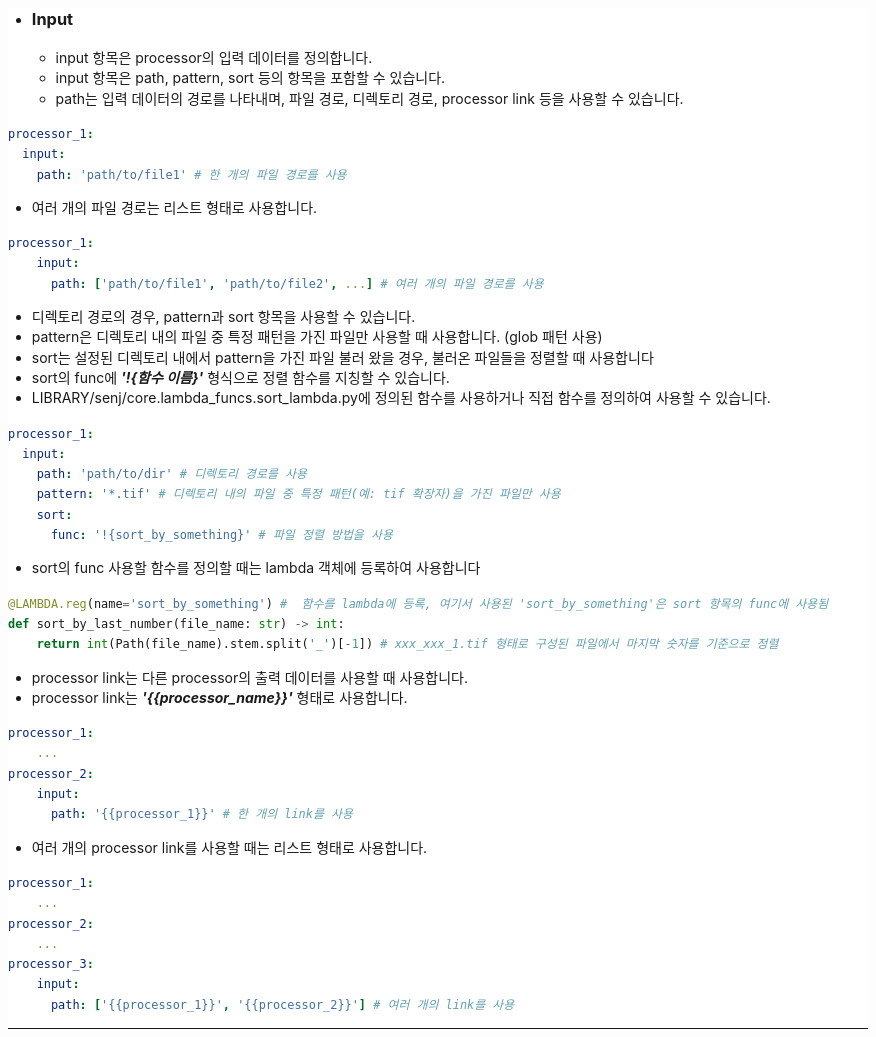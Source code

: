 - ### Input

  - input 항목은 processor의 입력 데이터를 정의합니다.
  - input 항목은 path, pattern, sort 등의 항목을 포함할 수 있습니다.
  - path는 입력 데이터의 경로를 나타내며, 파일 경로, 디렉토리 경로, processor link 등을 사용할 수 있습니다.  
  

    
```yaml
processor_1:
  input:
    path: 'path/to/file1' # 한 개의 파일 경로를 사용
```
- 여러 개의 파일 경로는 리스트 형태로 사용합니다.
```yaml
processor_1:
    input:
      path: ['path/to/file1', 'path/to/file2', ...] # 여러 개의 파일 경로를 사용
```

- 디렉토리 경로의 경우, pattern과 sort 항목을 사용할 수 있습니다.
- pattern은 디렉토리 내의 파일 중 특정 패턴을 가진 파일만 사용할 때 사용합니다. (glob 패턴 사용)
- sort는 설정된 디렉토리 내에서 pattern을 가진 파일 불러 왔을 경우, 불러온 파일들을 정렬할 때 사용합니다
- sort의 func에 ___'!{함수 이름}'___ 형식으로 정렬 함수를 지칭할 수 있습니다.
- LIBRARY/senj/core.lambda_funcs.sort_lambda.py에 정의된 함수를 사용하거나 직접 함수를 정의하여 사용할 수 있습니다.
```yaml
processor_1:
  input:
    path: 'path/to/dir' # 디렉토리 경로를 사용
    pattern: '*.tif' # 디렉토리 내의 파일 중 특정 패턴(예: tif 확장자)을 가진 파일만 사용
    sort:
      func: '!{sort_by_something}' # 파일 정렬 방법을 사용
```

- sort의 func 사용할 함수를 정의할 때는 lambda 객체에 등록하여 사용합니다

```python
@LAMBDA.reg(name='sort_by_something') #  함수를 lambda에 등록, 여기서 사용된 'sort_by_something'은 sort 항목의 func에 사용됨 
def sort_by_last_number(file_name: str) -> int:
    return int(Path(file_name).stem.split('_')[-1]) # xxx_xxx_1.tif 형태로 구성된 파일에서 마지막 숫자를 기준으로 정렬
```

- processor link는 다른 processor의 출력 데이터를 사용할 때 사용합니다.
- processor link는 ___'{{processor_name}}'___ 형태로 사용합니다.
```yaml
processor_1:
    ...
processor_2:
    input:
      path: '{{processor_1}}' # 한 개의 link를 사용
```

- 여러 개의 processor link를 사용할 때는 리스트 형태로 사용합니다.
```yaml
processor_1:
    ...
processor_2:
    ...
processor_3:
    input:
      path: ['{{processor_1}}', '{{processor_2}}'] # 여러 개의 link를 사용
```

---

========

### PROBLEM STATEMENT
What lines hold the string "link를"? Pick them out of the data.

### SOLUTION FOR THIS EXERCISE
      path: '{{processor_1}}' # 한 개의 link를 사용
- 여러 개의 processor link를 사용할 때는 리스트 형태로 사용합니다.
      path: ['{{processor_1}}', '{{processor_2}}'] # 여러 개의 link를 사용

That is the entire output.